My curmudgeon, Peter Warren, on his national open line show last Saturday had Tom Long on as a guest. Long, the neophyte to elected office, is responsible for the increases and was grilled on that issue and all the other issues and where he stood on them. I joined Warren on the open line, and asked Tom Long a question. I have been suspect of his entrance into the race and last Thursday’s column sort of expressed that. Once on the air, I asked Long whether he would seek a seat in the Commons should he not win the leadership of the Canadian Alliance.
Point black, Long said yes. So there you have it, on the Warren’s national open line show, I got Tom Long to promise me that he’d run as a CA candidate in the next election, regardless who the leader is. What I can tell you in my years of political prognostication is that Long won’t be leader of the Canadian Alliance any time soon.
Yesterday, I opened up my e-mail and found one from one Tom Long answering the same question I posed on his website about a month ago. I won’t be voting for Tom Long this Saturday, simply because I don’t think he can make it as a politician. He’s never held office before and at the rate the Alliance is going, giving the reins to Long would signal a step backwards for a movement that is certainly on it’s way.
But, with my weekend filled with Tom Long, I felt compelled to addressing his place in the race in today’s column. He’s struck me as a pleasant fellow and a man who I now think is heartfelt in his attempt to win on Saturday. Maybe it’s just the blinding lights of politics or the multi-million Bay Street bucks behind his campaign that have felled me, but I hold that opinion and I think differently of him now. Wait till I get older, I probably won’t be so forgiving.
In both the e-mail and the conversation I’ve had with Long, he expressed his confidence that he’d win the leadership. He also spoke of the excitement and surprise he’s had in travelling the nation and seeing all those supporting him.

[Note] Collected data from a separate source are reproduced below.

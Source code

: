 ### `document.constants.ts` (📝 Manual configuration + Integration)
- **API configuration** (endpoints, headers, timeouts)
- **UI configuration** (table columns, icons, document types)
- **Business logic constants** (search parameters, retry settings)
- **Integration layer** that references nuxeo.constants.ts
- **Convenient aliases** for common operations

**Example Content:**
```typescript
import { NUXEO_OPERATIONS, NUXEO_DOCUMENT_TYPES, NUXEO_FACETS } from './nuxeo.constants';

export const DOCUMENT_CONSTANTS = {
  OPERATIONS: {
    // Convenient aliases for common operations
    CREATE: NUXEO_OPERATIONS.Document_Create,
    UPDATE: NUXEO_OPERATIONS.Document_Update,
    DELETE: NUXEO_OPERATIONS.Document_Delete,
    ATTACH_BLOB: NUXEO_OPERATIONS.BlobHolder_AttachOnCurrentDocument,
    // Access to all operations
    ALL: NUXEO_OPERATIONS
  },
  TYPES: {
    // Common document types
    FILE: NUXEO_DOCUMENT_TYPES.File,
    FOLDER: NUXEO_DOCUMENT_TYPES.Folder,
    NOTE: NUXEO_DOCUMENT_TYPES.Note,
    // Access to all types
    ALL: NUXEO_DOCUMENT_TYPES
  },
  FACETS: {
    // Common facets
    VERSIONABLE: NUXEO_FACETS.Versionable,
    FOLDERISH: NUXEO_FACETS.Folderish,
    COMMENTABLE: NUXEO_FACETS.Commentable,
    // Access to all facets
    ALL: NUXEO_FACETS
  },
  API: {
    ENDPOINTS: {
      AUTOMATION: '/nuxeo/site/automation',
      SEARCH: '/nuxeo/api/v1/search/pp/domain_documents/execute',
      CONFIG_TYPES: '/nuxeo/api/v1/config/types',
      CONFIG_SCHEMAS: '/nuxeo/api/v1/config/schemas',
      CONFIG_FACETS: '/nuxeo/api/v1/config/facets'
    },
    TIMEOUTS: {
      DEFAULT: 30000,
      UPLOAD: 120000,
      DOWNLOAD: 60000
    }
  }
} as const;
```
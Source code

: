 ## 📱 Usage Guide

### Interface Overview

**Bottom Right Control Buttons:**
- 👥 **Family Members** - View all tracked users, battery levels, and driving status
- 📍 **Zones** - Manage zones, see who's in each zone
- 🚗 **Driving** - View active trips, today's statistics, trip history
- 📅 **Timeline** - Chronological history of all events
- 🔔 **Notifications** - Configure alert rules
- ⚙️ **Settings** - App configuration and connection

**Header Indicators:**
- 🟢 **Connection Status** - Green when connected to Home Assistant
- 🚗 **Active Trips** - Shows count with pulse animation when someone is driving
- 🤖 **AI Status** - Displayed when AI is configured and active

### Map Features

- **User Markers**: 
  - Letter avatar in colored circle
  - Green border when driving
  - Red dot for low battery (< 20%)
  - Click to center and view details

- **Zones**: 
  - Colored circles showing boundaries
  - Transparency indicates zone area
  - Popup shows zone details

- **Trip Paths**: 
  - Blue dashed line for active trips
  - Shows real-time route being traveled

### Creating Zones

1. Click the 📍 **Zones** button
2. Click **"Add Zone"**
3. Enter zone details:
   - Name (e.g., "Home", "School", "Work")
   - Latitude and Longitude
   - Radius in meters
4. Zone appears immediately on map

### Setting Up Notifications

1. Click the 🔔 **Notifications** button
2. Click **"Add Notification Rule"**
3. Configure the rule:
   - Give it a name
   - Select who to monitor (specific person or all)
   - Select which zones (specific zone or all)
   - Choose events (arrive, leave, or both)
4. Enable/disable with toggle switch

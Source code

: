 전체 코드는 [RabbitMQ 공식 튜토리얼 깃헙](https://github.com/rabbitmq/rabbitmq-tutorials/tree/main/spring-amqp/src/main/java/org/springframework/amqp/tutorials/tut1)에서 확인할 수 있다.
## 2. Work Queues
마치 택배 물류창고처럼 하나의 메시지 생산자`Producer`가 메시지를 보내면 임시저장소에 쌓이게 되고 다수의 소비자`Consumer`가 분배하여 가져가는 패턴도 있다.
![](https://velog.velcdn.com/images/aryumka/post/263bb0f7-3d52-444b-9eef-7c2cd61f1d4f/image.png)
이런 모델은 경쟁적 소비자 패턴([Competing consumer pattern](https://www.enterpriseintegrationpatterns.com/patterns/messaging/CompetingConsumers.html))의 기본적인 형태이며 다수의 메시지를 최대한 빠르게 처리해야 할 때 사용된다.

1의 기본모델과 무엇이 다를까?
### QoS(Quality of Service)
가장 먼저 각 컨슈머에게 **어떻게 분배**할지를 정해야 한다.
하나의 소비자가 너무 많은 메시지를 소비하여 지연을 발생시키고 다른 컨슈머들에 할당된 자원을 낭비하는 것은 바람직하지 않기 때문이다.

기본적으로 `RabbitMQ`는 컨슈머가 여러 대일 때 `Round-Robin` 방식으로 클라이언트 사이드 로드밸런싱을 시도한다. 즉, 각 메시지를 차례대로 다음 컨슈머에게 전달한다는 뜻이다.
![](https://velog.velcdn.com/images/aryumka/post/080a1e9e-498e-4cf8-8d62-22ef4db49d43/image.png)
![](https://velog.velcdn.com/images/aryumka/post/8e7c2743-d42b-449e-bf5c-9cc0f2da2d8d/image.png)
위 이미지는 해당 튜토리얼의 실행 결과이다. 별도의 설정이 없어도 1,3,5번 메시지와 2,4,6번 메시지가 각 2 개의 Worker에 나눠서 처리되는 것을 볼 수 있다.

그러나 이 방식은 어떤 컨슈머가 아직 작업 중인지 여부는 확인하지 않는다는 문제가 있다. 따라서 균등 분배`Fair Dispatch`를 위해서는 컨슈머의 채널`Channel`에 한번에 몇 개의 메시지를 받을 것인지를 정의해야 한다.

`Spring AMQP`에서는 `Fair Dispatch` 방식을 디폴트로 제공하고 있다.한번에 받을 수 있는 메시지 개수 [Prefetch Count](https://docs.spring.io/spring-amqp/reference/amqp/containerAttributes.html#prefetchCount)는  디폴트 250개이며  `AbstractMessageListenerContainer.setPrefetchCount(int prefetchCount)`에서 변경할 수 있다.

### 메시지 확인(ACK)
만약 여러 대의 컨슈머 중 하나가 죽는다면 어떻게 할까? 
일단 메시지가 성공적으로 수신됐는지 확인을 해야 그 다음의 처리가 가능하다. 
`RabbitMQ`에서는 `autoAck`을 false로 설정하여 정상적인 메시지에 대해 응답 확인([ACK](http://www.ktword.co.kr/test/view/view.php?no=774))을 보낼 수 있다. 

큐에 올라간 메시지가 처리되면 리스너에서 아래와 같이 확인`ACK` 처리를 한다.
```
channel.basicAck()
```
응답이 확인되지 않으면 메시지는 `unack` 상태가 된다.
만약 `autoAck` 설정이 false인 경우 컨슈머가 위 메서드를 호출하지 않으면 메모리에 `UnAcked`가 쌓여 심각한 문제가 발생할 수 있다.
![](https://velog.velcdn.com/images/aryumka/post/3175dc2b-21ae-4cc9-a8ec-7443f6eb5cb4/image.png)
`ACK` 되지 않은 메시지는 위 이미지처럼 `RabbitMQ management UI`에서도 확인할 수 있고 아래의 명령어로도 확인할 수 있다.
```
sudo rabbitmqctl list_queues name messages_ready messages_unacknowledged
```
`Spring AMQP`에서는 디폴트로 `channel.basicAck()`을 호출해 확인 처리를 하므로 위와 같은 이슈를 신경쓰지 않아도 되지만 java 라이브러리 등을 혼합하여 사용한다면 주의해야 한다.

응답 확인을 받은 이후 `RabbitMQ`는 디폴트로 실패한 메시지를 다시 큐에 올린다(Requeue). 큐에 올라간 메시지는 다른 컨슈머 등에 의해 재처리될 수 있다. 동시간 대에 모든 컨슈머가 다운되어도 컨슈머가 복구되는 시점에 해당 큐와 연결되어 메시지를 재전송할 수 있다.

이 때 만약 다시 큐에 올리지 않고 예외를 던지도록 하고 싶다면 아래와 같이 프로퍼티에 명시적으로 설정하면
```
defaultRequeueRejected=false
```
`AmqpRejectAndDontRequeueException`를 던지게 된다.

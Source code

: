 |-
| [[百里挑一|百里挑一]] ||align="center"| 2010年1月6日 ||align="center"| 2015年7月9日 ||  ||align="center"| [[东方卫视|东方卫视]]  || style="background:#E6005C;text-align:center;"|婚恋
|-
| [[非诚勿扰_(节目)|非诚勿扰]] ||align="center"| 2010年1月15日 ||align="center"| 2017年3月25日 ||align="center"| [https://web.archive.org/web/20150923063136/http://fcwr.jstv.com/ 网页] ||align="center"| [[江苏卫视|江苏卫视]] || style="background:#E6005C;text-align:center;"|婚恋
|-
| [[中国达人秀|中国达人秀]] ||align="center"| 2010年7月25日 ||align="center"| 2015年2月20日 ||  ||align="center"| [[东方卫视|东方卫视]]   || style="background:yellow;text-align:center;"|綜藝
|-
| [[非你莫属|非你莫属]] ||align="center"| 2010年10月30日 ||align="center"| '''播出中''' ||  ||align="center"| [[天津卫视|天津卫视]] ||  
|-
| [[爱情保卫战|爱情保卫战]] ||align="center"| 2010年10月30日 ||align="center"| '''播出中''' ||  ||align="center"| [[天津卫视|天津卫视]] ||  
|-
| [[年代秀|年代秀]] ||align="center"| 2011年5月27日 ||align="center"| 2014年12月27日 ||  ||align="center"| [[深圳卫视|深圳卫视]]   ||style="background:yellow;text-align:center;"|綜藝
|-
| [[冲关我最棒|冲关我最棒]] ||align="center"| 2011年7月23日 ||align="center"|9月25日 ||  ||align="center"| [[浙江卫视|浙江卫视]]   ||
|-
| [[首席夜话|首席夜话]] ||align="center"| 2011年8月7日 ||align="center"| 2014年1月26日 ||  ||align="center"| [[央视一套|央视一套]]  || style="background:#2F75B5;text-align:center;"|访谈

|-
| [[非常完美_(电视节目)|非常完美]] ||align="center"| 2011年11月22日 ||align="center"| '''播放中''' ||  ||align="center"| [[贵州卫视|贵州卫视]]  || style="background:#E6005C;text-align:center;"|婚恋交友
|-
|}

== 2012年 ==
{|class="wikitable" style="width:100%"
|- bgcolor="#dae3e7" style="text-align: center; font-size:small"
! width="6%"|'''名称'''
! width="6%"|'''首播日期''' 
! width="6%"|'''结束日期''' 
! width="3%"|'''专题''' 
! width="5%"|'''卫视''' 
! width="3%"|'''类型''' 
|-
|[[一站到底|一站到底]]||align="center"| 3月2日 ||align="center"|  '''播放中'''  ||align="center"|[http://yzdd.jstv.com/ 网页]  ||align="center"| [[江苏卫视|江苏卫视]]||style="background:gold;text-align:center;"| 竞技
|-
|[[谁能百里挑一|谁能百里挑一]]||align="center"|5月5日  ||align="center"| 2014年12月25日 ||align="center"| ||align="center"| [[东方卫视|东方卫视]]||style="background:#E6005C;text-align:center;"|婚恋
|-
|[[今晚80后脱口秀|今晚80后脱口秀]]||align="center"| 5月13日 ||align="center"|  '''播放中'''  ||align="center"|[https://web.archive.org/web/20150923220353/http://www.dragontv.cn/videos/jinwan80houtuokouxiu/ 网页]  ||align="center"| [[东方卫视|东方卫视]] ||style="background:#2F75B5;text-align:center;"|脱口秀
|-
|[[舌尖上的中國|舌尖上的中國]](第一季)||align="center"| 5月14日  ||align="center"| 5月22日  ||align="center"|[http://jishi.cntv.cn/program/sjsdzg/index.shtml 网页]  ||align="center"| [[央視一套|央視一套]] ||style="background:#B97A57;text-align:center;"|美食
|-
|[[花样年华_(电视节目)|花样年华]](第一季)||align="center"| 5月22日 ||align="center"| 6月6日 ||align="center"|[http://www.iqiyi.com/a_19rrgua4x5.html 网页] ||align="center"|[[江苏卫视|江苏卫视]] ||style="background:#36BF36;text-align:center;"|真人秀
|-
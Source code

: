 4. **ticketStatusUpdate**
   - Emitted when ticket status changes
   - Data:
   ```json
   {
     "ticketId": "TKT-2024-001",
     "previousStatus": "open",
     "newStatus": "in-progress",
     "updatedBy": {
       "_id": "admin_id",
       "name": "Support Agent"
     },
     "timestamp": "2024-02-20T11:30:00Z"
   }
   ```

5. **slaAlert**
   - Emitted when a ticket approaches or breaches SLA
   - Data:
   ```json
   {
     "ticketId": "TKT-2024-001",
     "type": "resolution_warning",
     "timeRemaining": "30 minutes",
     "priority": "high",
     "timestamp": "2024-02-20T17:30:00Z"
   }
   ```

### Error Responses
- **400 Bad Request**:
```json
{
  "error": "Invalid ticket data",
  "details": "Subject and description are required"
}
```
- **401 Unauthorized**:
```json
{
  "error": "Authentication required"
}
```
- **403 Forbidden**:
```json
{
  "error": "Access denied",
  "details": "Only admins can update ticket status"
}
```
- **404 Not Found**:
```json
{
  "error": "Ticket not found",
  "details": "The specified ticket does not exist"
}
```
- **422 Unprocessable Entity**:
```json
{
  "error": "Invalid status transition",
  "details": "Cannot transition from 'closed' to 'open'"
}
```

His PR campaign is top notch and whether there is substance behind all the style, it’s for the rank and file of the Canadian Alliance to decide who’ll lead them in the next general election. What I can say at this time is that Long’s bought himself a great deal of national prominence. He probably deserves it for being a nice man, but we all know where nice guys finish. Long will finish last, because he’s practically bought the race.